Excerpts from a dataset:
☆ ☆ ☆ ☆ ☆ ☆ ☆

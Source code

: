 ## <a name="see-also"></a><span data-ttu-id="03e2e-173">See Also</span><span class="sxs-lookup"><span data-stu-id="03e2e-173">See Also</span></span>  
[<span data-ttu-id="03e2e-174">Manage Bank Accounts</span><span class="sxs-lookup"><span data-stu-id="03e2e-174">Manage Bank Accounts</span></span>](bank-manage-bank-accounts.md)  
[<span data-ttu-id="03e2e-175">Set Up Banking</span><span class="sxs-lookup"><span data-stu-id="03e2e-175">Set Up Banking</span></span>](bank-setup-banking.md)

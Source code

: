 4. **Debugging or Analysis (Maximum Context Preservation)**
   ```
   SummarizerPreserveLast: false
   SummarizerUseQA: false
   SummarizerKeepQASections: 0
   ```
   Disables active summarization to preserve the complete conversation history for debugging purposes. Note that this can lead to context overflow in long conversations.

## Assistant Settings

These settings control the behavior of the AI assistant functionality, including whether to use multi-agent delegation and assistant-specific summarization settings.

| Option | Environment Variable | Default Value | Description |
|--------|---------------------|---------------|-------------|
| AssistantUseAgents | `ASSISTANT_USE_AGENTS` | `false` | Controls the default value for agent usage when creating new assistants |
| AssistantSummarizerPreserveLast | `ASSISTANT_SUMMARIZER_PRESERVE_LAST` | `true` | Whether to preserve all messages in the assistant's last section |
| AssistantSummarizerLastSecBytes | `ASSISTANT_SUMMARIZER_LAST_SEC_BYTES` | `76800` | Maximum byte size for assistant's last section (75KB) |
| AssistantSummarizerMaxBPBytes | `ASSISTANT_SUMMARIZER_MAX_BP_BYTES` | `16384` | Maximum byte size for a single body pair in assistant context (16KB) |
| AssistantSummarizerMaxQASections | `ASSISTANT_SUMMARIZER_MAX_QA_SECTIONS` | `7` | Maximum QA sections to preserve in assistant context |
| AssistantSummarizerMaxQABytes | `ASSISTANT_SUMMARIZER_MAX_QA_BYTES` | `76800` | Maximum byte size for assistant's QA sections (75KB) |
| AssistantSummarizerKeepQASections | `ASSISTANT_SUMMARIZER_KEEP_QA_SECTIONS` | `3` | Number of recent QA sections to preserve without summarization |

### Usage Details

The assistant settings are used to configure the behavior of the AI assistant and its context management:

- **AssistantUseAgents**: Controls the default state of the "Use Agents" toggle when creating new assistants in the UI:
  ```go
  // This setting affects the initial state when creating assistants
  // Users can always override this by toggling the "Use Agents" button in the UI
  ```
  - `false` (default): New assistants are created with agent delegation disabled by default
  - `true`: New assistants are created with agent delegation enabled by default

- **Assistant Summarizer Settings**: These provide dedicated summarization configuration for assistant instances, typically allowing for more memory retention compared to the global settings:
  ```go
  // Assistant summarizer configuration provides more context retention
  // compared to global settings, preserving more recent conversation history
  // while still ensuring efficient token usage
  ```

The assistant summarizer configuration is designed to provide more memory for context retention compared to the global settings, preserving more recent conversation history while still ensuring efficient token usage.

☆ ☆ ☆ ☆ ☆ ☆ ☆

**Task:**
Reply with an exact copy of the lines running from the one containing "### Usage Details" through the end of the entries above, both ends included.

**Response to this exercise:**
### Usage Details

The assistant settings are used to configure the behavior of the AI assistant and its context management:

- **AssistantUseAgents**: Controls the default state of the "Use Agents" toggle when creating new assistants in the UI:
  ```go
  // This setting affects the initial state when creating assistants
  // Users can always override this by toggling the "Use Agents" button in the UI
  ```
  - `false` (default): New assistants are created with agent delegation disabled by default
  - `true`: New assistants are created with agent delegation enabled by default

- **Assistant Summarizer Settings**: These provide dedicated summarization configuration for assistant instances, typically allowing for more memory retention compared to the global settings:
  ```go
  // Assistant summarizer configuration provides more context retention
  // compared to global settings, preserving more recent conversation history
  // while still ensuring efficient token usage
  ```

The assistant summarizer configuration is designed to provide more memory for context retention compared to the global settings, preserving more recent conversation history while still ensuring efficient token usage.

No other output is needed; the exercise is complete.